I don’t often get worked up over Bluetooth devices, but I did a double-take when I read about the Cassia Hub. We’re used to getting out of Bluetooth device’s range pretty quickly. However, what if you didn’t get disconnected? The Cassia Hub promises to give you the ability to control over your home devices from anywhere in the world, without making changes to our devices. How is that possible? Bluetooth has a limitation of about 30 feet, so the hub searches for Bluetooth signals with an increased sensitivity so it can connect to devices farther away. Cassia engineered an algorithm to filter out noise, so it can find the signals it’s seeking. Cassia promises the hub should reach through 1,000 feet in open space. The hub also connects over Wi-Fi to your existing router to let you connect remotely. The hub can control up to 22 devices. We can’t wait to see this hub in action.

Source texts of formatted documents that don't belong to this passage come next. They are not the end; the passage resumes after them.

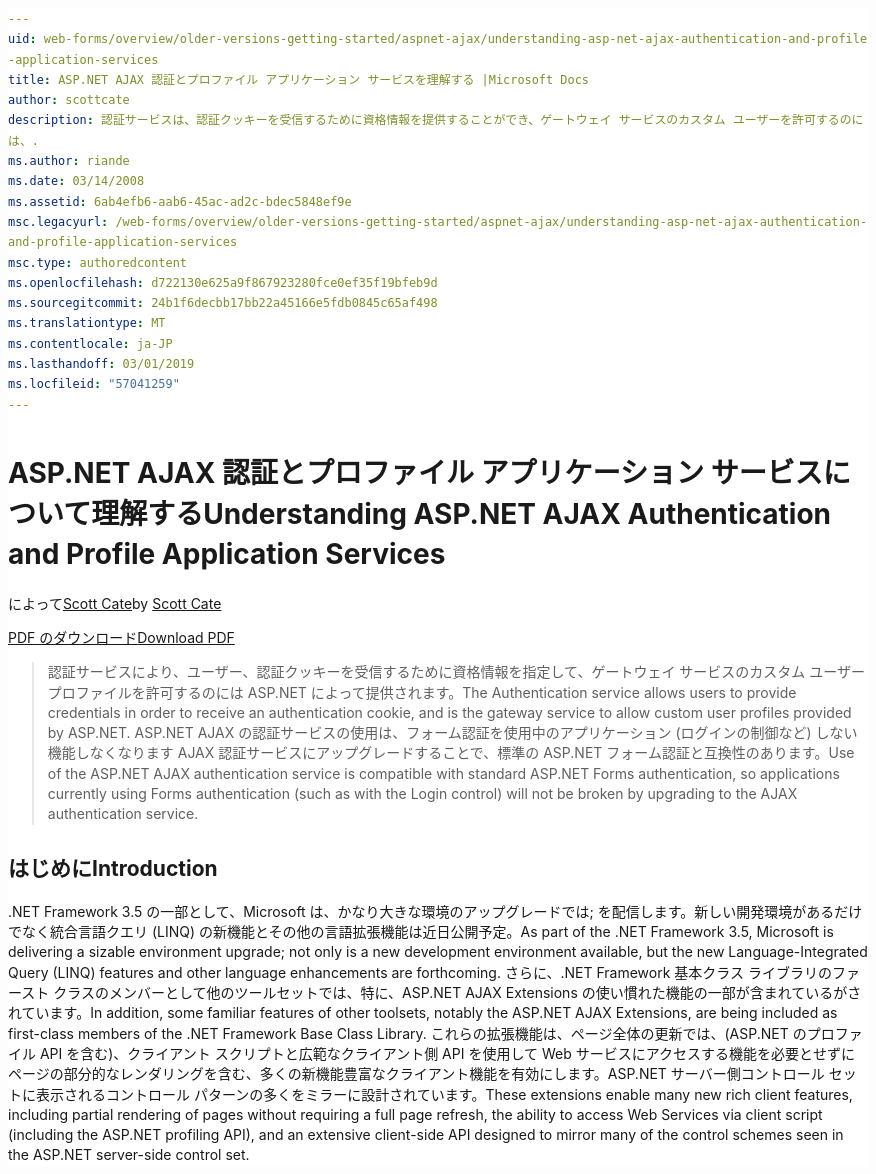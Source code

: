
 ```yaml
---
uid: web-forms/overview/older-versions-getting-started/aspnet-ajax/understanding-asp-net-ajax-authentication-and-profile-application-services
title: ASP.NET AJAX 認証とプロファイル アプリケーション サービスを理解する |Microsoft Docs
author: scottcate
description: 認証サービスは、認証クッキーを受信するために資格情報を提供することができ、ゲートウェイ サービスのカスタム ユーザーを許可するのには、.
ms.author: riande
ms.date: 03/14/2008
ms.assetid: 6ab4efb6-aab6-45ac-ad2c-bdec5848ef9e
msc.legacyurl: /web-forms/overview/older-versions-getting-started/aspnet-ajax/understanding-asp-net-ajax-authentication-and-profile-application-services
msc.type: authoredcontent
ms.openlocfilehash: d722130e625a9f867923280fce0ef35f19bfeb9d
ms.sourcegitcommit: 24b1f6decbb17bb22a45166e5fdb0845c65af498
ms.translationtype: MT
ms.contentlocale: ja-JP
ms.lasthandoff: 03/01/2019
ms.locfileid: "57041259"
---
```

<a name="understanding-aspnet-ajax-authentication-and-profile-application-services"></a><span data-ttu-id="adc8b-103">ASP.NET AJAX 認証とプロファイル アプリケーション サービスについて理解する</span><span class="sxs-lookup"><span data-stu-id="adc8b-103">Understanding ASP.NET AJAX Authentication and Profile Application Services</span></span>
====================
<span data-ttu-id="adc8b-104">によって[Scott Cate](https://github.com/scottcate)</span><span class="sxs-lookup"><span data-stu-id="adc8b-104">by [Scott Cate](https://github.com/scottcate)</span></span>

[<span data-ttu-id="adc8b-105">PDF のダウンロード</span><span class="sxs-lookup"><span data-stu-id="adc8b-105">Download PDF</span></span>](http://download.microsoft.com/download/C/1/9/C19A3451-1D14-477C-B703-54EF22E197EE/AJAX_tutorial03_MSAjax_ASP.NET_Services_cs.pdf)

> <span data-ttu-id="adc8b-106">認証サービスにより、ユーザー、認証クッキーを受信するために資格情報を指定して、ゲートウェイ サービスのカスタム ユーザー プロファイルを許可するのには ASP.NET によって提供されます。</span><span class="sxs-lookup"><span data-stu-id="adc8b-106">The Authentication service allows users to provide credentials in order to receive an authentication cookie, and is the gateway service to allow custom user profiles provided by ASP.NET.</span></span> <span data-ttu-id="adc8b-107">ASP.NET AJAX の認証サービスの使用は、フォーム認証を使用中のアプリケーション (ログインの制御など) しない機能しなくなります AJAX 認証サービスにアップグレードすることで、標準の ASP.NET フォーム認証と互換性のあります。</span><span class="sxs-lookup"><span data-stu-id="adc8b-107">Use of the ASP.NET AJAX authentication service is compatible with standard ASP.NET Forms authentication, so applications currently using Forms authentication (such as with the Login control) will not be broken by upgrading to the AJAX authentication service.</span></span>


## <a name="introduction"></a><span data-ttu-id="adc8b-108">はじめに</span><span class="sxs-lookup"><span data-stu-id="adc8b-108">Introduction</span></span>

<span data-ttu-id="adc8b-109">.NET Framework 3.5 の一部として、Microsoft は、かなり大きな環境のアップグレードでは; を配信します。新しい開発環境があるだけでなく統合言語クエリ (LINQ) の新機能とその他の言語拡張機能は近日公開予定。</span><span class="sxs-lookup"><span data-stu-id="adc8b-109">As part of the .NET Framework 3.5, Microsoft is delivering a sizable environment upgrade; not only is a new development environment available, but the new Language-Integrated Query (LINQ) features and other language enhancements are forthcoming.</span></span> <span data-ttu-id="adc8b-110">さらに、.NET Framework 基本クラス ライブラリのファースト クラスのメンバーとして他のツールセットでは、特に、ASP.NET AJAX Extensions の使い慣れた機能の一部が含まれているがされています。</span><span class="sxs-lookup"><span data-stu-id="adc8b-110">In addition, some familiar features of other toolsets, notably the ASP.NET AJAX Extensions, are being included as first-class members of the .NET Framework Base Class Library.</span></span> <span data-ttu-id="adc8b-111">これらの拡張機能は、ページ全体の更新では、(ASP.NET のプロファイル API を含む)、クライアント スクリプトと広範なクライアント側 API を使用して Web サービスにアクセスする機能を必要とせずにページの部分的なレンダリングを含む、多くの新機能豊富なクライアント機能を有効にします。ASP.NET サーバー側コントロール セットに表示されるコントロール パターンの多くをミラーに設計されています。</span><span class="sxs-lookup"><span data-stu-id="adc8b-111">These extensions enable many new rich client features, including partial rendering of pages without requiring a full page refresh, the ability to access Web Services via client script (including the ASP.NET profiling API), and an extensive client-side API designed to mirror many of the control schemes seen in the ASP.NET server-side control set.</span></span>
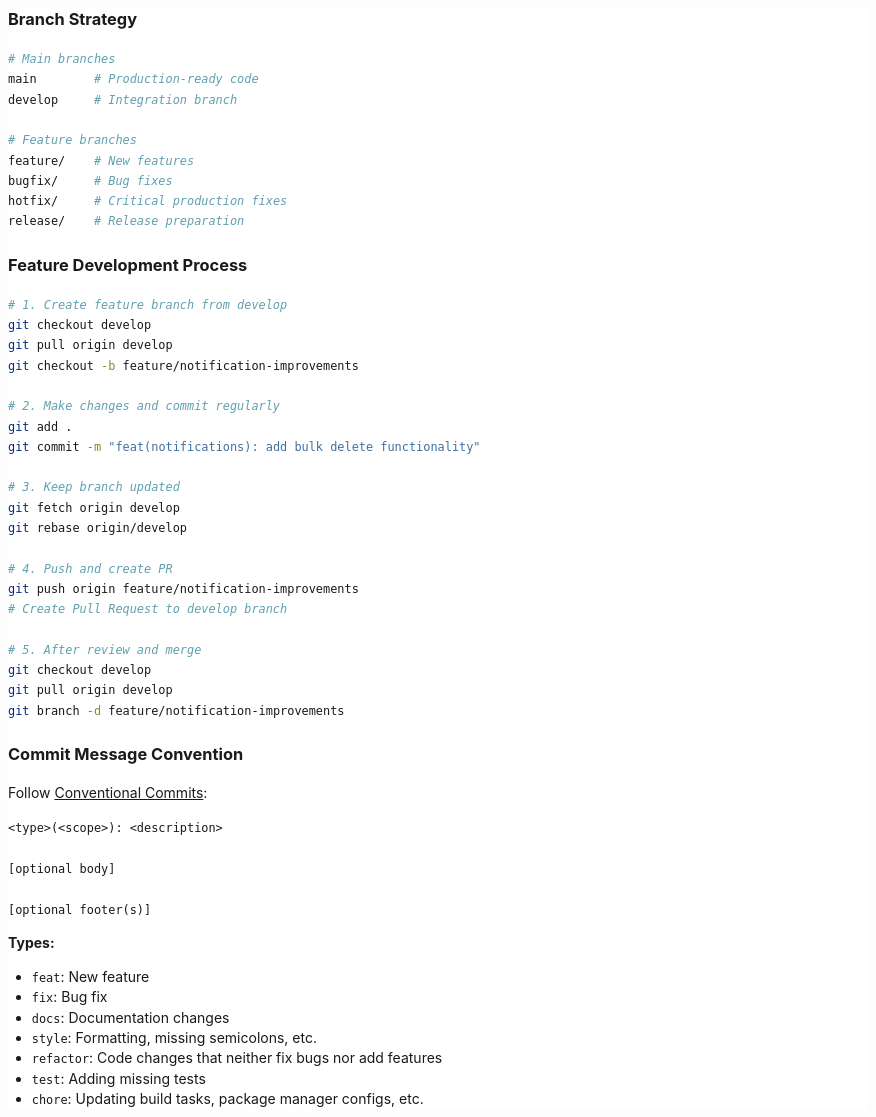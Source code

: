 ### Branch Strategy

```bash
# Main branches
main        # Production-ready code
develop     # Integration branch

# Feature branches
feature/    # New features
bugfix/     # Bug fixes
hotfix/     # Critical production fixes
release/    # Release preparation
```

### Feature Development Process

```bash
# 1. Create feature branch from develop
git checkout develop
git pull origin develop
git checkout -b feature/notification-improvements

# 2. Make changes and commit regularly
git add .
git commit -m "feat(notifications): add bulk delete functionality"

# 3. Keep branch updated
git fetch origin develop
git rebase origin/develop

# 4. Push and create PR
git push origin feature/notification-improvements
# Create Pull Request to develop branch

# 5. After review and merge
git checkout develop
git pull origin develop
git branch -d feature/notification-improvements
```

### Commit Message Convention

Follow [Conventional Commits](https://www.conventionalcommits.org/):

```
<type>(<scope>): <description>

[optional body]

[optional footer(s)]
```

**Types:**
- `feat`: New feature
- `fix`: Bug fix
- `docs`: Documentation changes
- `style`: Formatting, missing semicolons, etc.
- `refactor`: Code changes that neither fix bugs nor add features
- `test`: Adding missing tests
- `chore`: Updating build tasks, package manager configs, etc.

Last but not least, we are really psyched for a product from the Consumer Electronics Show that comes to us from some ex-Googlers at JIDE. These creators have brought Android to the desktop. That’s right, the Remix OS works with nearly any x86 PC. Think of it as a really mobile OS. It looks like Windows or Chrome OS and can run on any screen with an HDMI input. Their 64-bit Remix Mini device priced at $70 and is said to deliver 20-30% better performance than 32-bit counterparts. You also get the same computing power as a typical desktop computer but using only 10 watts of power. The Mini comes with Ethernet, WiFi, Bluetooth, and USB. There are two versions of the Mini, 1 G RAM + 8 GB storage and 2 G RAM + 16 GB storage. The device support 1.5 million apps, has low memory usage, offers keyboard/mouse support, a dedicated file manager and resizable windows. What else do you want? We can’t wait to get our hands on one!